▸ YOUR TASK
From the data, return each line holding the word "encoded".
(PROVIDED DATA Opens)
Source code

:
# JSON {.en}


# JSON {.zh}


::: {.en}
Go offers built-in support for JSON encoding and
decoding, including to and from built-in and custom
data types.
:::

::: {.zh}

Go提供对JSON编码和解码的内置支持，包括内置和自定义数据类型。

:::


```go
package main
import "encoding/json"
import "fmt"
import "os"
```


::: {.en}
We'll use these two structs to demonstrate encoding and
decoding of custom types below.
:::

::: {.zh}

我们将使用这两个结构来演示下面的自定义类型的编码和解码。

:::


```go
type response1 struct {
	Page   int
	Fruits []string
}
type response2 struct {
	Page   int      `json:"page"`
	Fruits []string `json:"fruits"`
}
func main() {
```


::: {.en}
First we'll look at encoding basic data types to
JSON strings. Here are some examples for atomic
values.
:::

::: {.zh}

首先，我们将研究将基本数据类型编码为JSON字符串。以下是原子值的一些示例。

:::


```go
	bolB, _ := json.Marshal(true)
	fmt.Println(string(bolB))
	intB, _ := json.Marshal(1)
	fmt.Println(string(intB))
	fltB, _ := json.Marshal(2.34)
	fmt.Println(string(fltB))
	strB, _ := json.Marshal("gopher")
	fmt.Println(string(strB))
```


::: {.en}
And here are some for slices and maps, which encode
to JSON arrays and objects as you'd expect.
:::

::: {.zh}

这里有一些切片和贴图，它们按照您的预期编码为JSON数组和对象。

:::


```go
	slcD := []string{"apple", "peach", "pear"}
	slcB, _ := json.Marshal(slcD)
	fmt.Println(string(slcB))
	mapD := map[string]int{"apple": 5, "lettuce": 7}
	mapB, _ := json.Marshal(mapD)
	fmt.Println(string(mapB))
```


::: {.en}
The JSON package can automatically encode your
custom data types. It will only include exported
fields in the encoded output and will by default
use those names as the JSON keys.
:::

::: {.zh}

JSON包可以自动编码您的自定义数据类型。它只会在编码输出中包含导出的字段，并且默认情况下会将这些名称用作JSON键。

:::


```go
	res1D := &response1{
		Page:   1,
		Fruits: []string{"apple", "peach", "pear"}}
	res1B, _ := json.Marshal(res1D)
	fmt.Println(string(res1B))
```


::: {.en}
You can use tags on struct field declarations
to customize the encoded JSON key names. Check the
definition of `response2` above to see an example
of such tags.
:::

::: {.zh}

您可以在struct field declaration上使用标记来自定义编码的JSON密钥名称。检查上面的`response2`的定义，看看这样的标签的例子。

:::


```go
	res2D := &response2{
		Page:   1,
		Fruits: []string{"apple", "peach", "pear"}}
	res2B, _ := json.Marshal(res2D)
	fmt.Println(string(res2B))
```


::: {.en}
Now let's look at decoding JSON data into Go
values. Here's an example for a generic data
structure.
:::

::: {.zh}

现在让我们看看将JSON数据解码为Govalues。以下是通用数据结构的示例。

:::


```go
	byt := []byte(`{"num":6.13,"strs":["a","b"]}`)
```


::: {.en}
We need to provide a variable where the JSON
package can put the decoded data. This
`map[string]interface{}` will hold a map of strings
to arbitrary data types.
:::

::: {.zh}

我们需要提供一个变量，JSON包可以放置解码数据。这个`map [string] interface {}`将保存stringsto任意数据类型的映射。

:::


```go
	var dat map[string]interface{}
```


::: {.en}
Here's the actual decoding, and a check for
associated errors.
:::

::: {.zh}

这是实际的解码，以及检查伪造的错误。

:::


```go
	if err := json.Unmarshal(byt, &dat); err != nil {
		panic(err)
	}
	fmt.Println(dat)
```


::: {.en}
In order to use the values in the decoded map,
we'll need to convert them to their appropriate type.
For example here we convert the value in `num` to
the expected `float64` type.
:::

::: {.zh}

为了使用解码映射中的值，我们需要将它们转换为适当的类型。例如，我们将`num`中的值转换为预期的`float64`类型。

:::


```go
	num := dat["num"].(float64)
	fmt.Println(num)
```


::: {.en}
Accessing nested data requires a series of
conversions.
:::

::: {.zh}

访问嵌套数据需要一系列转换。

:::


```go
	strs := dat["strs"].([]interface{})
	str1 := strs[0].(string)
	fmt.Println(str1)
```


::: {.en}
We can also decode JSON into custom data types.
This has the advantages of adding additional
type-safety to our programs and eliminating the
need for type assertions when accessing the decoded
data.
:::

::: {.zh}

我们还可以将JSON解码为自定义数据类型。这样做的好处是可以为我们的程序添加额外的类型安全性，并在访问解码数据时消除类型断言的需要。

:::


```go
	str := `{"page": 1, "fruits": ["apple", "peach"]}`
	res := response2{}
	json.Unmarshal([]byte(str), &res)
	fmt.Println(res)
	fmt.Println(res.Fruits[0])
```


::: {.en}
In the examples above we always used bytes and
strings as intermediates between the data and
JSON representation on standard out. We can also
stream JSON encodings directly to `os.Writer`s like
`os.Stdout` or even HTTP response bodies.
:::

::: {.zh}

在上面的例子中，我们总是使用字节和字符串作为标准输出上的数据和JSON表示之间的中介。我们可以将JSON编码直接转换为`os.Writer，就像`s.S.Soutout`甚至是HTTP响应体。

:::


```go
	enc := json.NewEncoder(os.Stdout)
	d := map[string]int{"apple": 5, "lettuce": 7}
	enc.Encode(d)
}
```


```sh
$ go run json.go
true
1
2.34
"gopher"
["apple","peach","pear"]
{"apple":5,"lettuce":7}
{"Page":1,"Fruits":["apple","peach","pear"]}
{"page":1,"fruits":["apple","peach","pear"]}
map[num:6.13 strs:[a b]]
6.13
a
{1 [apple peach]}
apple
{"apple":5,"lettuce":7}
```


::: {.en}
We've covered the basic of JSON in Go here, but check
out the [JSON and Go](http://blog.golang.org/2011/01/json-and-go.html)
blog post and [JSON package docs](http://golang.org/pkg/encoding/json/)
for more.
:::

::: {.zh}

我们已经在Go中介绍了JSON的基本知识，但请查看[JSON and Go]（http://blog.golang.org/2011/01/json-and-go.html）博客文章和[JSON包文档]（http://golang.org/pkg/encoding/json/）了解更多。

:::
(PROVIDED DATA Closes)
(PROVIDED DATA Opens)
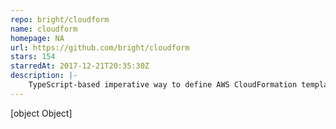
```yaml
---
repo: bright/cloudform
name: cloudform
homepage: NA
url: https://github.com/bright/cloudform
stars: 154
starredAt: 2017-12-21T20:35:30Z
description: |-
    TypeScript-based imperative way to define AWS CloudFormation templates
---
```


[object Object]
(PROVIDED DATA Closes)
▸ EXERCISE ANSWER
fields in the encoded output and will by default
to customize the encoded JSON key names. Check the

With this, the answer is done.